Status: Bill not yet tabled
The Finance Bill 2026 is expected to be tabled in the National Assembly by 30 April 2026 per Article 221(3) of the Constitution and confirmed in remarks by Treasury CS John Mbadi. As of this writing, the Bill text has not been published.
This page will be updated within 24 hours of the Bill's publication with the full text analysis, line-item PAYE comparisons, and impact estimates for representative Kenyan salaries.
The Finance Bill 2026 is the most politically watched tax legislation in Kenya since the 2024 protests. After Treasury announced — and then shelved — a standalone Tax Laws (Amendment) Bill 2026, all proposed changes are now expected to be consolidated into a single Finance Bill arriving by the constitutional deadline of 30 April. This page tracks every formal proposal feeding into that Bill from Treasury, KEPSA, the Kenya Bankers Association, and the World Bank — and will update with the actual text within 24 hours of publication.
Timeline so far
-
February 2026
President Ruto announces in Kiambu that workers earning under KSh 30,000 should pay zero PAYE, calling it a "survival salary that government has no business taxing."
-
February 2026
2026 Budget Policy Statement published by Treasury, signalling broadening of the PAYE base rather than rate cuts. Our analysis here.
-
February 2026
Treasury indicates Tax Laws (Amendment) Bill 2026 will be tabled with a 0% PAYE rate up to KSh 30,000 and 25% on the next KSh 20,000.
-
February 2026
Kenya Bankers Association (KBA) submits 10-point proposal to Treasury, recommending a 30% maximum PAYE band and KSh 30,000 tax-free threshold.
-
March 2026
CS John Mbadi tells the Budget & Appropriations Committee that the standalone Tax Laws (Amendment) Bill 2026 is being dropped, with all proposals consolidated into Finance Bill 2026 instead — citing legislative fatigue and the short timeline.
-
March 2026
Treasury PS Chris Kiptoo conditions the proposed PAYE relief on "expansion of the tax base" — language that observers read as walking back the unconditional KSh 30,000 exemption.
-
April 2026
Kenya Private Sector Alliance (KEPSA) submits proposals to the National Assembly Finance Committee, calling for a 30% top PAYE band (down from 35%) and personal relief raised from KSh 2,400 to KSh 3,000/month.
-
By 30 April 2026
Constitutional deadline for tabling Finance Bill 2026. This page will be updated within 24 hours of publication.
-
May–June 2026
Parliamentary debate, public participation hearings, and amendments by the Finance & National Planning Committee.
-
By 30 June 2026
Bill must be passed by the National Assembly. Most provisions take effect 1 July 2026.

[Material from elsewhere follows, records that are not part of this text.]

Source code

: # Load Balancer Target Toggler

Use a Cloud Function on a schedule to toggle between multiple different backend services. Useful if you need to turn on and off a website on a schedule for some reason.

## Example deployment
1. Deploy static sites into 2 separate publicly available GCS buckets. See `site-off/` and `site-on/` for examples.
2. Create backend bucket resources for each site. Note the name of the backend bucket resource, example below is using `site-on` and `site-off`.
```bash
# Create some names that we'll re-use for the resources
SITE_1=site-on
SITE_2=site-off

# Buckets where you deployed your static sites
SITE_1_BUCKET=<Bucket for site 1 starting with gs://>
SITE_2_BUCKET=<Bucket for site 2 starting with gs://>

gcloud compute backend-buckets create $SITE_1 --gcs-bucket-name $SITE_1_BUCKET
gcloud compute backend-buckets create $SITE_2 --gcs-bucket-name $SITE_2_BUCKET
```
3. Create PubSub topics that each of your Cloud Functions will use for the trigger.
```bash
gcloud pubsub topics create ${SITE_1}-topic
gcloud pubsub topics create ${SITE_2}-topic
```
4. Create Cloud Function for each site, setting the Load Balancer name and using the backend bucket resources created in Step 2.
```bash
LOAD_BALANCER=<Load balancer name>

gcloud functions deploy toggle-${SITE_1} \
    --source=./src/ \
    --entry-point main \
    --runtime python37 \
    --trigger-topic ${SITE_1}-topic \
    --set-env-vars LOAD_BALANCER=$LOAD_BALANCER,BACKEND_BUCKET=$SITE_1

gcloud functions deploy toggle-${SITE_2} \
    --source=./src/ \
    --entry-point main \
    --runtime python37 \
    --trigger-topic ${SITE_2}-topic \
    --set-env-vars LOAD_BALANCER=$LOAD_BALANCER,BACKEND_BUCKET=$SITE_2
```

The competing PAYE proposals — side by side
Four formal proposals are on the table, each with very different distributional consequences. Until Treasury publishes the actual Bill, we don't know which (if any) will be adopted. The table below compares each at the band-edge level.
| Income band (KSh/month) | Current law (Finance Act 2023) | Treasury Feb 2026 (Tax Laws Bill, now shelved) |
KBA proposal (Dec 2025) |
KEPSA proposal (Apr 2026) |
|---|---|---|---|---|
| 0 – 24,000 | 10% | 0% (up to 30,000) | 0% (up to 30,000) | 10% (current bands kept) |
| 24,001 – 32,333 | 25% | 25% (30k–50k band) | 15% (30k–50k band) | 25% |
| 32,334 – 500,000 | 30% | 30% (likely retained) | 25% | 30% |
| 500,001 – 800,000 | 32.5% | 32.5% (likely retained) | 30% (capped) | 30% (capped) |
| 800,001+ | 35% | 35% (likely retained) | 30% (capped) | 30% (capped) |
| Personal relief | KSh 2,400/mo | Possibly removed* | Unchanged | KSh 3,000/mo |
*The Treasury proposal's silence on the KSh 2,400 personal relief — when paired with a 0% base band — has prompted public concern that the relief might be withdrawn. Treasury has not yet clarified.
What each proposal means in practice
For a worker earning KSh 30,000/month
Under current law, this worker pays roughly KSh 590 in PAYE after personal relief. Under Treasury's shelved proposal, they would pay KSh 0 — but only if the personal relief survives intact, which is unclear. Under the KBA proposal, they also pay KSh 0. Under KEPSA's proposal (which keeps the 0–24,000 band at 10%), they continue paying ~KSh 600. Net difference: about KSh 7,000 per year between the most generous and least generous options.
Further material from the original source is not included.